• **What the exercise asks**
Your task is to return the line containing "- report correlation of KDJ or WEEK movement" and each line after it through the end of the entries, exactly, with no other lines.

________________________________________

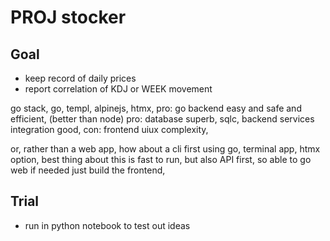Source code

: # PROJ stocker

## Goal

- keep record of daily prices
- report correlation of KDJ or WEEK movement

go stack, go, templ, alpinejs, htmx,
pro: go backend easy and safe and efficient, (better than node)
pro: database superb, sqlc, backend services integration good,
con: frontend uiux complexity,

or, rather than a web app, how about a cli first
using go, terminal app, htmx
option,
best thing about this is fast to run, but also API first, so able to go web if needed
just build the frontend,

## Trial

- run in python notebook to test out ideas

________________________________________

• **Exercise response**
- report correlation of KDJ or WEEK movement

go stack, go, templ, alpinejs, htmx,
pro: go backend easy and safe and efficient, (better than node)
pro: database superb, sqlc, backend services integration good,
con: frontend uiux complexity,

or, rather than a web app, how about a cli first
using go, terminal app, htmx
option,
best thing about this is fast to run, but also API first, so able to go web if needed
just build the frontend,

## Trial

- run in python notebook to test out ideas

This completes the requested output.